But the head of the Islamic Emirate’s Office in Doha, Suhail Shaheen, said that the security in the country is better than before.

Czechia will close its embassy in Kabul on January 1 this year, as no improvement in the country’s security situation is expected anytime soon, Anadolu Agency reported, citing the country’s local media.

The Czech embassy opened in Kabul in 2007, temporarily closed in August 2021, and had to evacuate its staff due to the rapid advance of Taliban forces to the capital, according to Anadolu.

But the head of the Islamic Emirate’s Office in Doha, Suhail Shaheen, said that the security in the country is better than before.

“The remarks of the Czech Republic saying there is no security in Afghanistan is not justifiable and when the Islamic Emirate came to power, security was provided across the country,” he said.

According to the reports, the decision was made by the Foreign Minister of Czechia, Jan Lipavský.

“The Czech Republic is not a  major country on the world chess board.
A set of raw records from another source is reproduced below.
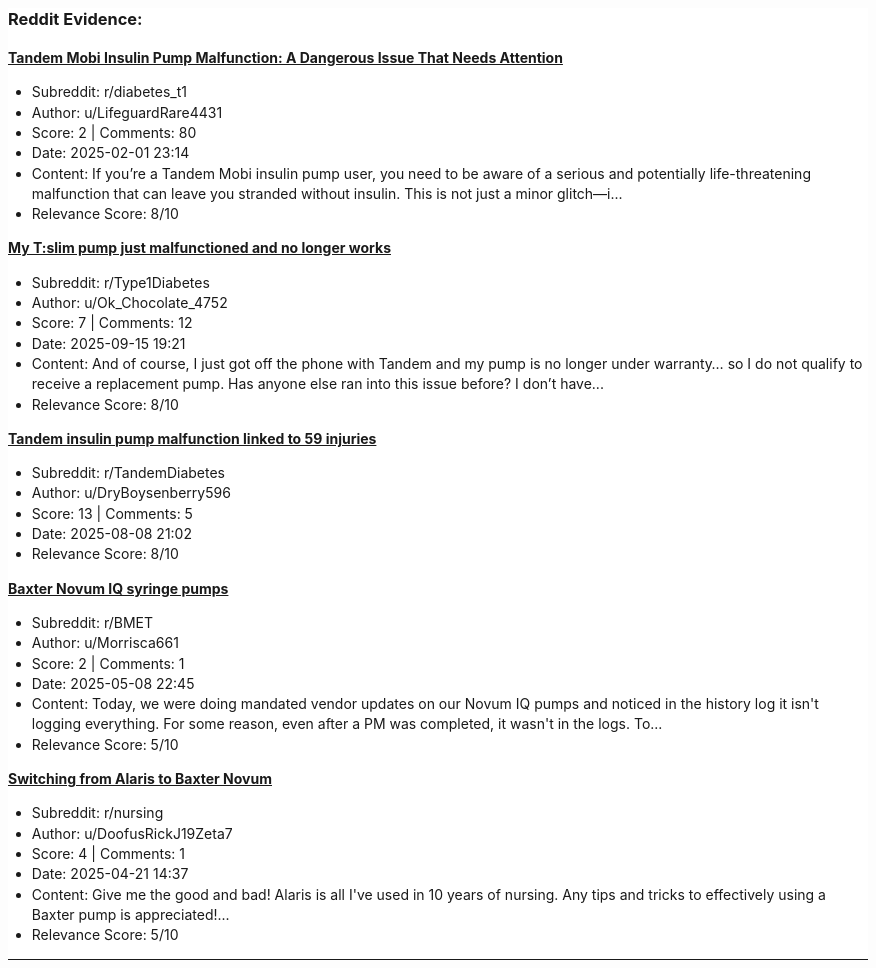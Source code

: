 ### Reddit Evidence:

**[Tandem Mobi Insulin Pump Malfunction: A Dangerous Issue That Needs Attention](https://reddit.com/r/diabetes_t1/comments/1ifoy55/tandem_mobi_insulin_pump_malfunction_a_dangerous/)**
- Subreddit: r/diabetes_t1
- Author: u/LifeguardRare4431
- Score: 2 | Comments: 80
- Date: 2025-02-01 23:14
- Content: If you’re a Tandem Mobi insulin pump user, you need to be aware of a serious and potentially life-threatening malfunction that can leave you stranded without insulin. This is not just a minor glitch—i...
- Relevance Score: 8/10

**[My T:slim pump just malfunctioned and no longer works](https://reddit.com/r/Type1Diabetes/comments/1ni1hnd/my_tslim_pump_just_malfunctioned_and_no_longer/)**
- Subreddit: r/Type1Diabetes
- Author: u/Ok_Chocolate_4752
- Score: 7 | Comments: 12
- Date: 2025-09-15 19:21
- Content: And of course, I just got off the phone with Tandem and my pump is no longer under warranty… so I do not qualify to receive a replacement pump. Has anyone else ran into this issue before? I don’t have...
- Relevance Score: 8/10

**[Tandem insulin pump malfunction linked to 59 injuries](https://reddit.com/r/TandemDiabetes/comments/1mlcg4q/tandem_insulin_pump_malfunction_linked_to_59/)**
- Subreddit: r/TandemDiabetes
- Author: u/DryBoysenberry596
- Score: 13 | Comments: 5
- Date: 2025-08-08 21:02
- Relevance Score: 8/10

**[Baxter Novum IQ syringe pumps](https://reddit.com/r/BMET/comments/1ki86ya/baxter_novum_iq_syringe_pumps/)**
- Subreddit: r/BMET
- Author: u/Morrisca661
- Score: 2 | Comments: 1
- Date: 2025-05-08 22:45
- Content: Today, we were doing mandated vendor updates on our Novum IQ pumps and noticed in the history log it isn't logging everything. For some reason, even after a PM was completed, it wasn't in the logs. To...
- Relevance Score: 5/10

**[Switching from Alaris to Baxter Novum](https://reddit.com/r/nursing/comments/1k4kz3j/switching_from_alaris_to_baxter_novum/)**
- Subreddit: r/nursing
- Author: u/DoofusRickJ19Zeta7
- Score: 4 | Comments: 1
- Date: 2025-04-21 14:37
- Content: Give me the good and bad! Alaris is all I've used in 10 years of nursing. Any tips and tricks to effectively using a Baxter pump is appreciated!...
- Relevance Score: 5/10

---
They don’t have an embassy in every country and they came with NATO,” said Torek Farhadi, a political analyst.

Some former Afghan diplomats believe that the closure of the Czech embassy in Kabul will have a negative impact on Afghanistan’s relations with the international community.

“The Taliban have not been able to attract the trust of the world and accept the logical demands of the world,” said Aziz Maarij, a former diplomat.

There are embassies of more than 10 countries opened in Afghanistan currently.

The diplomats of the Islamic Emirate has been accepted in Russia, Uzbekistan, China, Iran and Pakistan. However, no world countries have thus far recognized the Islamic Emirate.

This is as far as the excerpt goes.